Start of Data for analysis

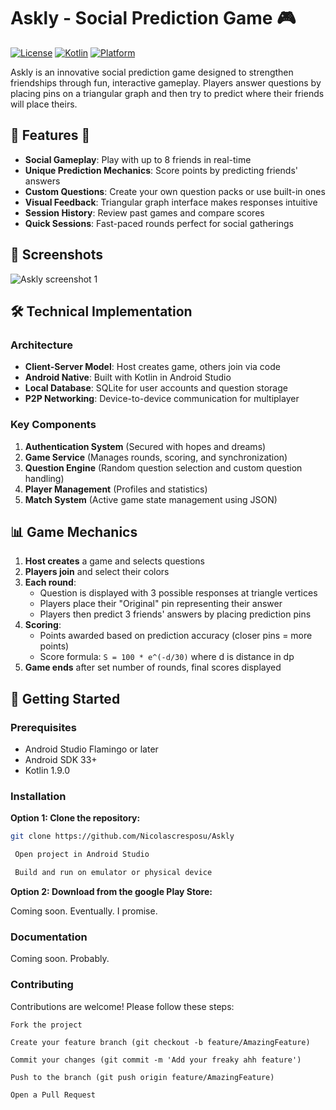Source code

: # Askly - Social Prediction Game 🎮

[![License](https://img.shields.io/badge/License-MIT-blue.svg)](https://opensource.org/licenses/MIT)
[![Kotlin](https://img.shields.io/badge/Kotlin-1.9.0-blue.svg)](https://kotlinlang.org)
[![Platform](https://img.shields.io/badge/Platform-Android-green.svg)](https://www.android.com)

Askly is an innovative social prediction game designed to strengthen friendships through fun, interactive gameplay. Players answer questions by placing pins on a triangular graph and then try to predict where their friends will place theirs.

## 🌟 Features 🌟

- **Social Gameplay**: Play with up to 8 friends in real-time
- **Unique Prediction Mechanics**: Score points by predicting friends' answers
- **Custom Questions**: Create your own question packs or use built-in ones
- **Visual Feedback**: Triangular graph interface makes responses intuitive
- **Session History**: Review past games and compare scores
- **Quick Sessions**: Fast-paced rounds perfect for social gatherings

## 📱 Screenshots

![Askly screenshot 1](https://raw.githubusercontent.com/Nicolascresposu/Nicolascresposu.github.io/refs/heads/main/other_repos_images/Askly/Screenshot1.png)

## 🛠️ Technical Implementation

### Architecture
- **Client-Server Model**: Host creates game, others join via code
- **Android Native**: Built with Kotlin in Android Studio
- **Local Database**: SQLite for user accounts and question storage
- **P2P Networking**: Device-to-device communication for multiplayer

### Key Components
1. **Authentication System** (Secured with hopes and dreams)
2. **Game Service** (Manages rounds, scoring, and synchronization)
3. **Question Engine** (Random question selection and custom question handling)
4. **Player Management** (Profiles and statistics)
5. **Match System** (Active game state management using JSON)

## 📊 Game Mechanics

1. **Host creates** a game and selects questions
2. **Players join** and select their colors
3. **Each round**:
    - Question is displayed with 3 possible responses at triangle vertices
    - Players place their "Original" pin representing their answer
    - Players then predict 3 friends' answers by placing prediction pins
4. **Scoring**:
    - Points awarded based on prediction accuracy (closer pins = more points)
    - Score formula: `S = 100 * e^(-d/30)` where d is distance in dp
5. **Game ends** after set number of rounds, final scores displayed

## 🚀 Getting Started

### Prerequisites
- Android Studio Flamingo or later
- Android SDK 33+
- Kotlin 1.9.0

### Installation

**Option 1: Clone the repository:**
   ```bash
   git clone https://github.com/Nicolascresposu/Askly
   
    Open project in Android Studio

    Build and run on emulator or physical device
   ```

**Option 2: Download from the google Play Store:**

Coming soon. Eventually. I promise.

### Documentation

Coming soon. Probably.

### Contributing

Contributions are welcome! Please follow these steps:

    Fork the project

    Create your feature branch (git checkout -b feature/AmazingFeature)

    Commit your changes (git commit -m 'Add your freaky ahh feature')

    Push to the branch (git push origin feature/AmazingFeature)

    Open a Pull Request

End of Data for analysis

Task requirements: Answer with one number, namely how many lines of the material hold the string "device".

Answer: 2